The historical fiction part of "Christmas Bells" tells the story of Henry Wadsworth Longfellow and the events leading up to and surrounding his poem, "Christmas Bells." I'm going to assume that this novel is inspired by the poem, and certainly named after it.
On the contemporary fiction-side, Ms. Chiaverini takes a single evening -- a rehearsal of the children's choir at St. Margaret's Catholic Church in Boston, Massachusetts -- and tells stories of several different characters present at that rehearsal. Sophia is a school choir teacher, and the director of the choir, who just found out the music program is being cut at her school. Lucas, the pianist, isn't all that religious but enjoys the church's youth choir program, and has quietly fallen in love with Sophia. Two of the children are facing their first Christmas potentially without their father, and the priest of the church is weighed down by different viewpoints in his family.
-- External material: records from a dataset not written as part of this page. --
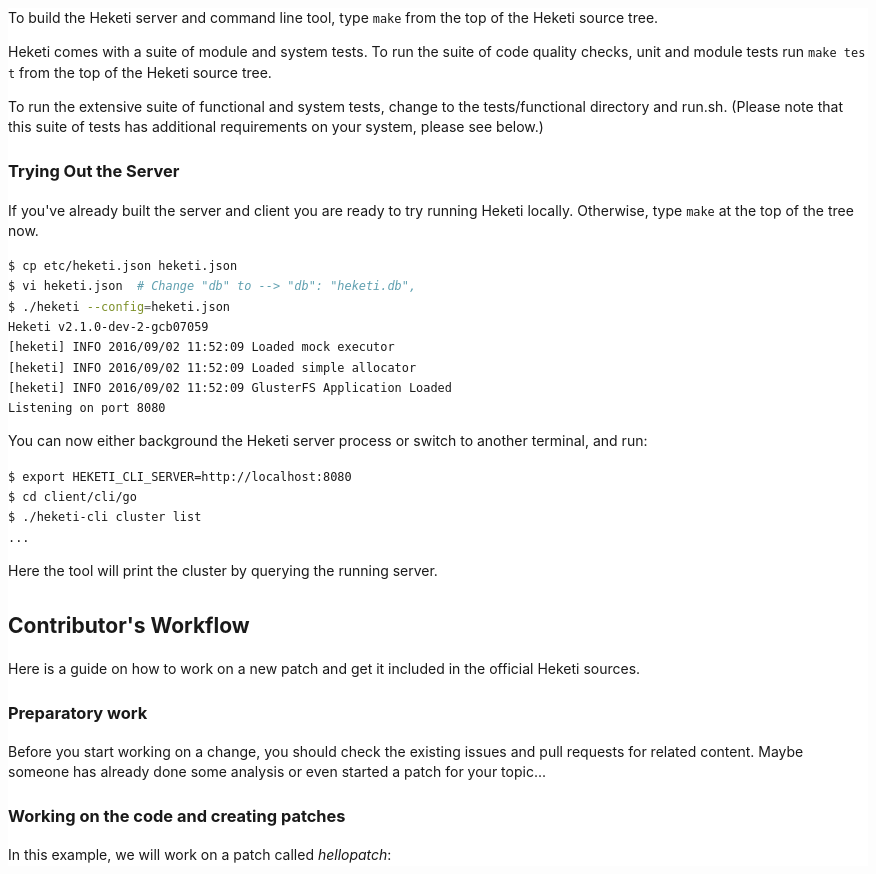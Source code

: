 To build the Heketi server and command line tool, type `make`
from the top of the Heketi source tree.

Heketi comes with a suite of module and system tests. To run the suite of
code quality checks, unit and module tests run `make test` from the top
of the Heketi source tree.

To run the extensive suite of functional and system tests, change to the
tests/functional directory and run.sh. (Please note that this suite of
tests has additional requirements on your system, please see below.)

### Trying Out the Server

If you've already built the server and client you are ready to try
running Heketi locally. Otherwise, type `make` at the top of the
tree now.

```sh
$ cp etc/heketi.json heketi.json
$ vi heketi.json  # Change "db" to --> "db": "heketi.db",
$ ./heketi --config=heketi.json
Heketi v2.1.0-dev-2-gcb07059
[heketi] INFO 2016/09/02 11:52:09 Loaded mock executor
[heketi] INFO 2016/09/02 11:52:09 Loaded simple allocator
[heketi] INFO 2016/09/02 11:52:09 GlusterFS Application Loaded
Listening on port 8080
```

You can now either background the Heketi server process or switch to
another terminal, and run:

```
$ export HEKETI_CLI_SERVER=http://localhost:8080
$ cd client/cli/go
$ ./heketi-cli cluster list
...
```

Here the tool will print the cluster by querying the running server.


## Contributor's Workflow

Here is a guide on how to work on a new patch and get it included
in the official Heketi sources.

### Preparatory work

Before you start working on a change, you should check the existing
issues and pull requests for related content. Maybe someone has
already done some analysis or even started a patch for your topic...

### Working on the code and creating patches

In this example, we will work on a patch called *hellopatch*:
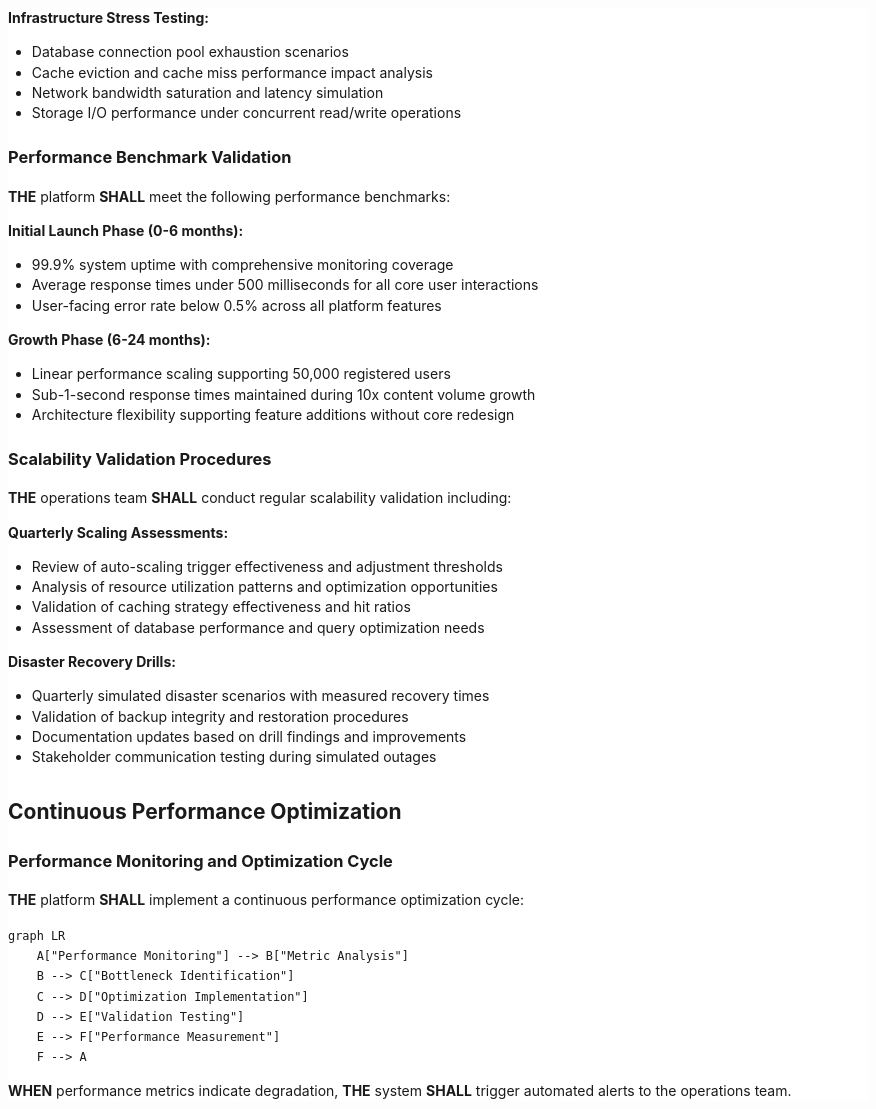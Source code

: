 **Infrastructure Stress Testing:**
- Database connection pool exhaustion scenarios
- Cache eviction and cache miss performance impact analysis
- Network bandwidth saturation and latency simulation
- Storage I/O performance under concurrent read/write operations

### Performance Benchmark Validation

**THE** platform **SHALL** meet the following performance benchmarks:

**Initial Launch Phase (0-6 months):**
- 99.9% system uptime with comprehensive monitoring coverage
- Average response times under 500 milliseconds for all core user interactions
- User-facing error rate below 0.5% across all platform features

**Growth Phase (6-24 months):**
- Linear performance scaling supporting 50,000 registered users
- Sub-1-second response times maintained during 10x content volume growth
- Architecture flexibility supporting feature additions without core redesign

### Scalability Validation Procedures

**THE** operations team **SHALL** conduct regular scalability validation including:

**Quarterly Scaling Assessments:**
- Review of auto-scaling trigger effectiveness and adjustment thresholds
- Analysis of resource utilization patterns and optimization opportunities
- Validation of caching strategy effectiveness and hit ratios
- Assessment of database performance and query optimization needs

**Disaster Recovery Drills:**
- Quarterly simulated disaster scenarios with measured recovery times
- Validation of backup integrity and restoration procedures
- Documentation updates based on drill findings and improvements
- Stakeholder communication testing during simulated outages

## Continuous Performance Optimization

### Performance Monitoring and Optimization Cycle

**THE** platform **SHALL** implement a continuous performance optimization cycle:

```mermaid
graph LR
    A["Performance Monitoring"] --> B["Metric Analysis"]
    B --> C["Bottleneck Identification"]
    C --> D["Optimization Implementation"]
    D --> E["Validation Testing"]
    E --> F["Performance Measurement"]
    F --> A
```

**WHEN** performance metrics indicate degradation, **THE** system **SHALL** trigger automated alerts to the operations team.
I enjoyed how all of the contemporary stories were woven together. Often, Ms. Chiaverini makes connections I wouldn't have even thought of, but help tie every character together. Between the historical fiction and the contemporary fiction, I connected more with the characters in the contemporary fiction, partly because their experiences were more relatable.
The story did seem a little off-balance, however. Every other chapter reverted back to Longfellow and his family, and each of the modern-day stories focused on a different character. Right when I became engaged with one character and his or her story, the chapter changed and I didn't really hear from them again, at least not directly.
I understand what Ms. Chiaverini was trying to do, and I really like the concept -- paint the scene using the experiences of several people there. It's a great way to tell a story. But I think the historical fiction element overpowered the story, and it didn't really connect with the modern-day elements of the tale. They didn't really fit, to the point that they seemed to compete with each other.
As a holiday book, "Christmas Bells" fits well with the genre of stories that people gravitate to. As a story, I almost felt like it needed more time and space to really bring out the characters and the experiences they had to share.